■ **What needs to be done**: The answer is the number of lines in the data that contain the word "executed"; give it alone.

▶

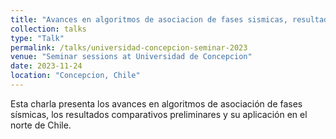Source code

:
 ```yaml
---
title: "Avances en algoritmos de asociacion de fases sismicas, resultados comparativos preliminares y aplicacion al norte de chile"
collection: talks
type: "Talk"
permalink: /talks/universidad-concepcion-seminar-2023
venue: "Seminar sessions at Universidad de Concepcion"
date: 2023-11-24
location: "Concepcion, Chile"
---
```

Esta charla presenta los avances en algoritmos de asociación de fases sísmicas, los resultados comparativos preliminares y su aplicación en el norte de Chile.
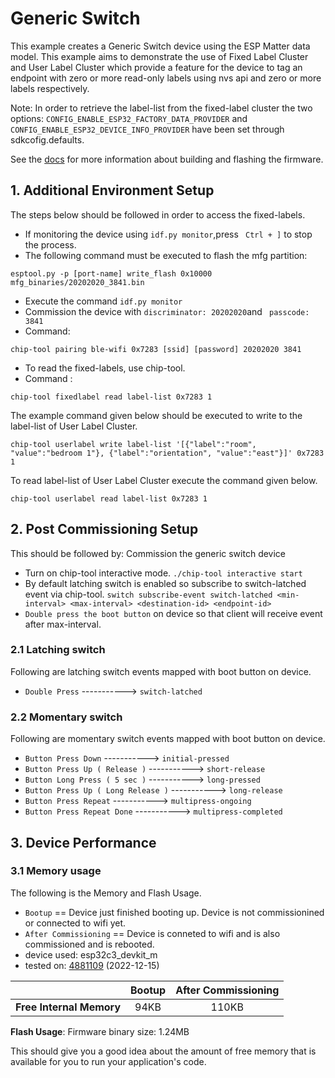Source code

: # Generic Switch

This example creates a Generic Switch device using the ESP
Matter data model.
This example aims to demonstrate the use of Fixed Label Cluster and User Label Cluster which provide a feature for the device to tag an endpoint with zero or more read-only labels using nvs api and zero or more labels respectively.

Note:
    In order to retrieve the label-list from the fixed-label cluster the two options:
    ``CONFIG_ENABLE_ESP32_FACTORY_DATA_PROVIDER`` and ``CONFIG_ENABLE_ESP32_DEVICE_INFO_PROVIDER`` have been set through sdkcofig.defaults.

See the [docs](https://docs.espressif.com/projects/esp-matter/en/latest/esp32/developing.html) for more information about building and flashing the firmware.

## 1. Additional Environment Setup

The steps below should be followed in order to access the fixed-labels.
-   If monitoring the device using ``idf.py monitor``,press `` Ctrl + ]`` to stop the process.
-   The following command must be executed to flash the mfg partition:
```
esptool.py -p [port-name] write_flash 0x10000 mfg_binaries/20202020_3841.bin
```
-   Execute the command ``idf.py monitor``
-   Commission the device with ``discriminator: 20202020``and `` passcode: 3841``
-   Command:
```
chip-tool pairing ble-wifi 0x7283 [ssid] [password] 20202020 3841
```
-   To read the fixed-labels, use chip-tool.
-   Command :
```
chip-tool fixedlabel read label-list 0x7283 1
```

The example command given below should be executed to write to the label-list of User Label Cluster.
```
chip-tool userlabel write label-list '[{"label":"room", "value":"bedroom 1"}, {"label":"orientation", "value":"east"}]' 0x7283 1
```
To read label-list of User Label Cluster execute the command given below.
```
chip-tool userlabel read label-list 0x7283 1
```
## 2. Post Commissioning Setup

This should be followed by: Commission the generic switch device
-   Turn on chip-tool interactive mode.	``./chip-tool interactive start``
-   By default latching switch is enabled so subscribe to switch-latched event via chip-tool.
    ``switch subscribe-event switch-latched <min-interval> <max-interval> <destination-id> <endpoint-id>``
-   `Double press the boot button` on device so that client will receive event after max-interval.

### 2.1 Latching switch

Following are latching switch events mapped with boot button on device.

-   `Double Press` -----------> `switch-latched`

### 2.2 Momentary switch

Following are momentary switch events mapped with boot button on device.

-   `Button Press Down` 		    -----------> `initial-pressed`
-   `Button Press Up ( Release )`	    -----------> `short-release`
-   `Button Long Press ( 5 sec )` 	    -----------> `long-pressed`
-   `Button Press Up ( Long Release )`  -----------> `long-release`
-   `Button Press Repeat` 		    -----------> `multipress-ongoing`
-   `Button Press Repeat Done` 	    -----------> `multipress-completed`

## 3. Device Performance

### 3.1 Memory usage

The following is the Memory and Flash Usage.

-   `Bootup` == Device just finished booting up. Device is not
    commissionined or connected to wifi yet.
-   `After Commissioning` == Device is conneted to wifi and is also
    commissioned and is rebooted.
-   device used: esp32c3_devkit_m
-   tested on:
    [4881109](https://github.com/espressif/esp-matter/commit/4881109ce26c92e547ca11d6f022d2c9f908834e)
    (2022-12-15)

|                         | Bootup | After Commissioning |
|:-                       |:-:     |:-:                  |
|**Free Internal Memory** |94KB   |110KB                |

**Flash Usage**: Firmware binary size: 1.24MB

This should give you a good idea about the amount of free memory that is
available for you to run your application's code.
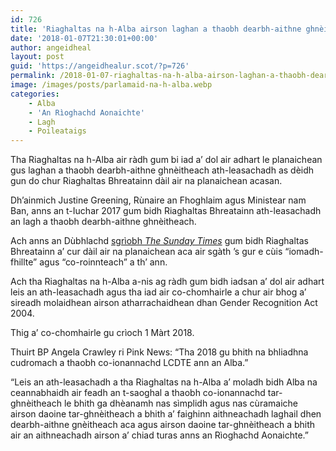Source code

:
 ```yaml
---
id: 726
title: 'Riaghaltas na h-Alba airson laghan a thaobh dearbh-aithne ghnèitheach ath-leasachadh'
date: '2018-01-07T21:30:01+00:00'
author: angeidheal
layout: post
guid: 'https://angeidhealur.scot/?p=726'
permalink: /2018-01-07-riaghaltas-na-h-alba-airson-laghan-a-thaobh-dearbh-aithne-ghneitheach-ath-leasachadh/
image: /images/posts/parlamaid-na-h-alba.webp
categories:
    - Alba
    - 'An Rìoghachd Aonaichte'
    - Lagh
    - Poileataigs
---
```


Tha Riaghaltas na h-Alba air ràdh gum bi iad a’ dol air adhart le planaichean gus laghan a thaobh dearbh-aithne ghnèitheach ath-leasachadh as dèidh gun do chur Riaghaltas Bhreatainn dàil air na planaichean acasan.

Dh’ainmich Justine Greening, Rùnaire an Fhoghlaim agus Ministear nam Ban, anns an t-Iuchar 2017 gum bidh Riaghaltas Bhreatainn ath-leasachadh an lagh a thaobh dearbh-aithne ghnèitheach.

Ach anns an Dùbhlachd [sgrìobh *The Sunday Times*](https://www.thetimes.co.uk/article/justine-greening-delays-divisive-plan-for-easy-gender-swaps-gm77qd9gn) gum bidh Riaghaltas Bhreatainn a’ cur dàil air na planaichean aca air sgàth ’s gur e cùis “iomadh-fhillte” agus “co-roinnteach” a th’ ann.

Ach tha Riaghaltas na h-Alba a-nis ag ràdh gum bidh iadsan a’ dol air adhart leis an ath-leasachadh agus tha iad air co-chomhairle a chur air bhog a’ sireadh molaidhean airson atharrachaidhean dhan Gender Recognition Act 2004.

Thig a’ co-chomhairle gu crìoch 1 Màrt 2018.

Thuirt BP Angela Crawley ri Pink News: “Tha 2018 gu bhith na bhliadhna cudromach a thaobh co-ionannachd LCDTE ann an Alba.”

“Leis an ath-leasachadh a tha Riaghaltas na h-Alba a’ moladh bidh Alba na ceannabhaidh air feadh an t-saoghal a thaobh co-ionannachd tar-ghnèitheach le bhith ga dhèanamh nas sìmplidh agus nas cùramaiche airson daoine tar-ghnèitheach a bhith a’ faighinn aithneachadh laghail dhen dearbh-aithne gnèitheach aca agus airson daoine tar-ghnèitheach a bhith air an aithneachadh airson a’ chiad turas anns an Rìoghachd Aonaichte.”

◀

■ **Written reply**: 2